Exercise brief » The entries below are to be duplicated exactly, with nothing left out.
── The data
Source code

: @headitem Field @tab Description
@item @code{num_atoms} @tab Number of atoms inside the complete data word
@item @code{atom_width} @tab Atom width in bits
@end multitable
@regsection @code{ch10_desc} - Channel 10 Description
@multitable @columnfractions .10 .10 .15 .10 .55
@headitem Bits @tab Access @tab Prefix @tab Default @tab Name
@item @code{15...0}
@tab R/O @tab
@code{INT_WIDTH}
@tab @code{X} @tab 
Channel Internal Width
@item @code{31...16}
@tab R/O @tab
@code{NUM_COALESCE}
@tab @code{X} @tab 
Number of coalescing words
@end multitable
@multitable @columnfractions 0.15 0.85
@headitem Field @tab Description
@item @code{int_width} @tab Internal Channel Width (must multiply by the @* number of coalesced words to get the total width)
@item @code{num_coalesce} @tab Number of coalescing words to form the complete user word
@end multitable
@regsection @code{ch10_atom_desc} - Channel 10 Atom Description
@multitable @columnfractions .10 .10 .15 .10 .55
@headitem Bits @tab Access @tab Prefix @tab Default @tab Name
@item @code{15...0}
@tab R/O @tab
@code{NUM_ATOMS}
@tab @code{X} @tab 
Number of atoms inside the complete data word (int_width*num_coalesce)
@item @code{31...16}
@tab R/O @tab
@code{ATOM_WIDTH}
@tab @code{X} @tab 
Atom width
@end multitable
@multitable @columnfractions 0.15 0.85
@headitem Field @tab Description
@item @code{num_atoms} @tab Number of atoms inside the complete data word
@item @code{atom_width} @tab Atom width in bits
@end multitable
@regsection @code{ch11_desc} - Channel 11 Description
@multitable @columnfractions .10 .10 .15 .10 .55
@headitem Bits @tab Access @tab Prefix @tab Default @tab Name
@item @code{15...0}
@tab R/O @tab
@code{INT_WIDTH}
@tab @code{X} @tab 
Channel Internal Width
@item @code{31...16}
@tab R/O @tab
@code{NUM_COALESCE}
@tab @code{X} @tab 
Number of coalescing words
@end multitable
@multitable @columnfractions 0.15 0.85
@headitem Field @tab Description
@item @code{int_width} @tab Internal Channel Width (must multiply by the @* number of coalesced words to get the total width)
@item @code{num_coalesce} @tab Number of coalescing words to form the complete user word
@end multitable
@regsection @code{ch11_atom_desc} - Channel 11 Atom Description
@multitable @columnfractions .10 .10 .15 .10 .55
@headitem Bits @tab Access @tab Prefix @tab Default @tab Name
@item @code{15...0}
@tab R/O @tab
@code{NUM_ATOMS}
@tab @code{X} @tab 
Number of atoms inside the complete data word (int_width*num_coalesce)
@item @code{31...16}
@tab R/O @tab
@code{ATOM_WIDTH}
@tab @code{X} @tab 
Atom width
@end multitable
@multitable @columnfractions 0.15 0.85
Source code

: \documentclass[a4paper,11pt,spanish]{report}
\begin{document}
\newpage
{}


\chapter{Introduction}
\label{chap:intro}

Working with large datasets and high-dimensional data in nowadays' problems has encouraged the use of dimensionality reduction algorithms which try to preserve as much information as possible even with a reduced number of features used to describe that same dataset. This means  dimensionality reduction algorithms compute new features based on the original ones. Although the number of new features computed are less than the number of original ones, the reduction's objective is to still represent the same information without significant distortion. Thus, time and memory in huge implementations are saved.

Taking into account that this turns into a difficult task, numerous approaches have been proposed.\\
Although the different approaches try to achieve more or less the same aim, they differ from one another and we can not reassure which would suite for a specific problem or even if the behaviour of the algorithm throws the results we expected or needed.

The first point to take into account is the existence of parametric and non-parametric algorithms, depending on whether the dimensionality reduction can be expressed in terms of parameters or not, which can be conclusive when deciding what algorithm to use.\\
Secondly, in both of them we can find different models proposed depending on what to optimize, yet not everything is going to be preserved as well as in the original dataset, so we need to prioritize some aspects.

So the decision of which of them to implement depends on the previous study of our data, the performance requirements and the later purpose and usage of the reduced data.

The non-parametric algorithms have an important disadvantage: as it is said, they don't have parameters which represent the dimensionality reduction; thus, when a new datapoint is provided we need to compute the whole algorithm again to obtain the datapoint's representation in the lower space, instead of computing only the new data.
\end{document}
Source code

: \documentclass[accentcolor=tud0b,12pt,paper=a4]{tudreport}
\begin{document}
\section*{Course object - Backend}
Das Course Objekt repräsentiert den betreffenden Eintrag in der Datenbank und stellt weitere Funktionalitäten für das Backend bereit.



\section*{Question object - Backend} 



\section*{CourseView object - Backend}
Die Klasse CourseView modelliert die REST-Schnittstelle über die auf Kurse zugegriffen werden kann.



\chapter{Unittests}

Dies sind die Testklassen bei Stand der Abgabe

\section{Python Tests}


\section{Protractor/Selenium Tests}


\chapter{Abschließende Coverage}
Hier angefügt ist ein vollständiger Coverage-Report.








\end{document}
────
Worked solution »
Source code

: @headitem Field @tab Description
@item @code{num_atoms} @tab Number of atoms inside the complete data word
@item @code{atom_width} @tab Atom width in bits
@end multitable
@regsection @code{ch10_desc} - Channel 10 Description
@multitable @columnfractions .10 .10 .15 .10 .55
@headitem Bits @tab Access @tab Prefix @tab Default @tab Name
@item @code{15...0}
@tab R/O @tab
@code{INT_WIDTH}
@tab @code{X} @tab 
Channel Internal Width
@item @code{31...16}
@tab R/O @tab
@code{NUM_COALESCE}
@tab @code{X} @tab 
Number of coalescing words
@end multitable
@multitable @columnfractions 0.15 0.85
@headitem Field @tab Description
@item @code{int_width} @tab Internal Channel Width (must multiply by the @* number of coalesced words to get the total width)
@item @code{num_coalesce} @tab Number of coalescing words to form the complete user word
@end multitable
@regsection @code{ch10_atom_desc} - Channel 10 Atom Description
@multitable @columnfractions .10 .10 .15 .10 .55
@headitem Bits @tab Access @tab Prefix @tab Default @tab Name
@item @code{15...0}
@tab R/O @tab
@code{NUM_ATOMS}
@tab @code{X} @tab 
Number of atoms inside the complete data word (int_width*num_coalesce)
@item @code{31...16}
@tab R/O @tab
@code{ATOM_WIDTH}
@tab @code{X} @tab 
Atom width
@end multitable
@multitable @columnfractions 0.15 0.85
@headitem Field @tab Description
@item @code{num_atoms} @tab Number of atoms inside the complete data word
@item @code{atom_width} @tab Atom width in bits
@end multitable
@regsection @code{ch11_desc} - Channel 11 Description
@multitable @columnfractions .10 .10 .15 .10 .55
@headitem Bits @tab Access @tab Prefix @tab Default @tab Name
@item @code{15...0}
@tab R/O @tab
@code{INT_WIDTH}
@tab @code{X} @tab 
Channel Internal Width
@item @code{31...16}
@tab R/O @tab
@code{NUM_COALESCE}
@tab @code{X} @tab 
Number of coalescing words
@end multitable
@multitable @columnfractions 0.15 0.85
@headitem Field @tab Description
@item @code{int_width} @tab Internal Channel Width (must multiply by the @* number of coalesced words to get the total width)
@item @code{num_coalesce} @tab Number of coalescing words to form the complete user word
@end multitable
@regsection @code{ch11_atom_desc} - Channel 11 Atom Description
@multitable @columnfractions .10 .10 .15 .10 .55
@headitem Bits @tab Access @tab Prefix @tab Default @tab Name
@item @code{15...0}
@tab R/O @tab
@code{NUM_ATOMS}
@tab @code{X} @tab 
Number of atoms inside the complete data word (int_width*num_coalesce)
@item @code{31...16}
@tab R/O @tab
@code{ATOM_WIDTH}
@tab @code{X} @tab 
Atom width
@end multitable
@multitable @columnfractions 0.15 0.85
Source code

: \documentclass[a4paper,11pt,spanish]{report}
\begin{document}
\newpage
{}


\chapter{Introduction}
\label{chap:intro}

Working with large datasets and high-dimensional data in nowadays' problems has encouraged the use of dimensionality reduction algorithms which try to preserve as much information as possible even with a reduced number of features used to describe that same dataset. This means  dimensionality reduction algorithms compute new features based on the original ones. Although the number of new features computed are less than the number of original ones, the reduction's objective is to still represent the same information without significant distortion. Thus, time and memory in huge implementations are saved.

Taking into account that this turns into a difficult task, numerous approaches have been proposed.\\
Although the different approaches try to achieve more or less the same aim, they differ from one another and we can not reassure which would suite for a specific problem or even if the behaviour of the algorithm throws the results we expected or needed.

The first point to take into account is the existence of parametric and non-parametric algorithms, depending on whether the dimensionality reduction can be expressed in terms of parameters or not, which can be conclusive when deciding what algorithm to use.\\
Secondly, in both of them we can find different models proposed depending on what to optimize, yet not everything is going to be preserved as well as in the original dataset, so we need to prioritize some aspects.

So the decision of which of them to implement depends on the previous study of our data, the performance requirements and the later purpose and usage of the reduced data.

The non-parametric algorithms have an important disadvantage: as it is said, they don't have parameters which represent the dimensionality reduction; thus, when a new datapoint is provided we need to compute the whole algorithm again to obtain the datapoint's representation in the lower space, instead of computing only the new data.
\end{document}
Source code

: \documentclass[accentcolor=tud0b,12pt,paper=a4]{tudreport}
\begin{document}
\section*{Course object - Backend}
Das Course Objekt repräsentiert den betreffenden Eintrag in der Datenbank und stellt weitere Funktionalitäten für das Backend bereit.



\section*{Question object - Backend} 



\section*{CourseView object - Backend}
Die Klasse CourseView modelliert die REST-Schnittstelle über die auf Kurse zugegriffen werden kann.



\chapter{Unittests}

Dies sind die Testklassen bei Stand der Abgabe

\section{Python Tests}


\section{Protractor/Selenium Tests}


\chapter{Abschließende Coverage}
Hier angefügt ist ein vollständiger Coverage-Report.








\end{document}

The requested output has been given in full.